_Exercise requirements_
Exact copy required. Repeat the records, but keep the pictures out.

┄┄┄┄┄┄

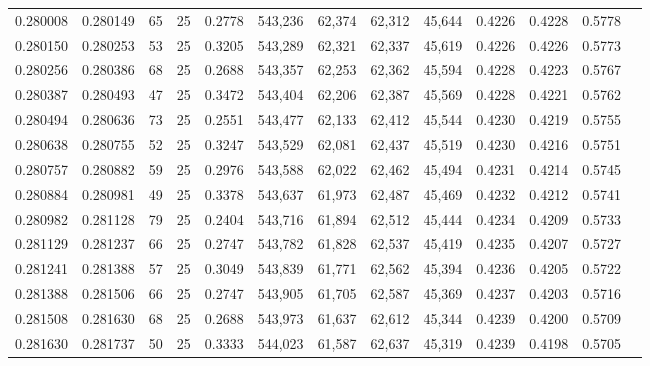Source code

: \begin{tabular}{rrrrrrrrrrrrr}
0.280008 & 0.280149 &    65 &  25 &                                     0.2778 & 543,236 &  62,374 &  62,312 &  45,644 & 0.4226 & 0.4228 & 0.5778 \\
0.280150 & 0.280253 &    53 &  25 &                                     0.3205 & 543,289 &  62,321 &  62,337 &  45,619 & 0.4226 & 0.4226 & 0.5773 \\
0.280256 & 0.280386 &    68 &  25 &                                     0.2688 & 543,357 &  62,253 &  62,362 &  45,594 & 0.4228 & 0.4223 & 0.5767 \\
0.280387 & 0.280493 &    47 &  25 &                                     0.3472 & 543,404 &  62,206 &  62,387 &  45,569 & 0.4228 & 0.4221 & 0.5762 \\
0.280494 & 0.280636 &    73 &  25 &                                     0.2551 & 543,477 &  62,133 &  62,412 &  45,544 & 0.4230 & 0.4219 & 0.5755 \\
0.280638 & 0.280755 &    52 &  25 &                                     0.3247 & 543,529 &  62,081 &  62,437 &  45,519 & 0.4230 & 0.4216 & 0.5751 \\
0.280757 & 0.280882 &    59 &  25 &                                     0.2976 & 543,588 &  62,022 &  62,462 &  45,494 & 0.4231 & 0.4214 & 0.5745 \\
0.280884 & 0.280981 &    49 &  25 &                                     0.3378 & 543,637 &  61,973 &  62,487 &  45,469 & 0.4232 & 0.4212 & 0.5741 \\
0.280982 & 0.281128 &    79 &  25 &                                     0.2404 & 543,716 &  61,894 &  62,512 &  45,444 & 0.4234 & 0.4209 & 0.5733 \\
0.281129 & 0.281237 &    66 &  25 &                                     0.2747 & 543,782 &  61,828 &  62,537 &  45,419 & 0.4235 & 0.4207 & 0.5727 \\
0.281241 & 0.281388 &    57 &  25 &                                     0.3049 & 543,839 &  61,771 &  62,562 &  45,394 & 0.4236 & 0.4205 & 0.5722 \\
0.281388 & 0.281506 &    66 &  25 &                                     0.2747 & 543,905 &  61,705 &  62,587 &  45,369 & 0.4237 & 0.4203 & 0.5716 \\
0.281508 & 0.281630 &    68 &  25 &                                     0.2688 & 543,973 &  61,637 &  62,612 &  45,344 & 0.4239 & 0.4200 & 0.5709 \\
0.281630 & 0.281737 &    50 &  25 &                                     0.3333 & 544,023 &  61,587 &  62,637 &  45,319 & 0.4239 & 0.4198 & 0.5705 \\

\end{tabular}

┄┄┄┄┄┄

_Exercise response_
Source code

: \begin{tabular}{rrrrrrrrrrrrr}
0.280008 & 0.280149 &    65 &  25 &                                     0.2778 & 543,236 &  62,374 &  62,312 &  45,644 & 0.4226 & 0.4228 & 0.5778 \\
0.280150 & 0.280253 &    53 &  25 &                                     0.3205 & 543,289 &  62,321 &  62,337 &  45,619 & 0.4226 & 0.4226 & 0.5773 \\
0.280256 & 0.280386 &    68 &  25 &                                     0.2688 & 543,357 &  62,253 &  62,362 &  45,594 & 0.4228 & 0.4223 & 0.5767 \\
0.280387 & 0.280493 &    47 &  25 &                                     0.3472 & 543,404 &  62,206 &  62,387 &  45,569 & 0.4228 & 0.4221 & 0.5762 \\
0.280494 & 0.280636 &    73 &  25 &                                     0.2551 & 543,477 &  62,133 &  62,412 &  45,544 & 0.4230 & 0.4219 & 0.5755 \\
0.280638 & 0.280755 &    52 &  25 &                                     0.3247 & 543,529 &  62,081 &  62,437 &  45,519 & 0.4230 & 0.4216 & 0.5751 \\
0.280757 & 0.280882 &    59 &  25 &                                     0.2976 & 543,588 &  62,022 &  62,462 &  45,494 & 0.4231 & 0.4214 & 0.5745 \\
0.280884 & 0.280981 &    49 &  25 &                                     0.3378 & 543,637 &  61,973 &  62,487 &  45,469 & 0.4232 & 0.4212 & 0.5741 \\
0.280982 & 0.281128 &    79 &  25 &                                     0.2404 & 543,716 &  61,894 &  62,512 &  45,444 & 0.4234 & 0.4209 & 0.5733 \\
0.281129 & 0.281237 &    66 &  25 &                                     0.2747 & 543,782 &  61,828 &  62,537 &  45,419 & 0.4235 & 0.4207 & 0.5727 \\
0.281241 & 0.281388 &    57 &  25 &                                     0.3049 & 543,839 &  61,771 &  62,562 &  45,394 & 0.4236 & 0.4205 & 0.5722 \\
0.281388 & 0.281506 &    66 &  25 &                                     0.2747 & 543,905 &  61,705 &  62,587 &  45,369 & 0.4237 & 0.4203 & 0.5716 \\
0.281508 & 0.281630 &    68 &  25 &                                     0.2688 & 543,973 &  61,637 &  62,612 &  45,344 & 0.4239 & 0.4200 & 0.5709 \\
0.281630 & 0.281737 &    50 &  25 &                                     0.3333 & 544,023 &  61,587 &  62,637 &  45,319 & 0.4239 & 0.4198 & 0.5705 \\

\end{tabular}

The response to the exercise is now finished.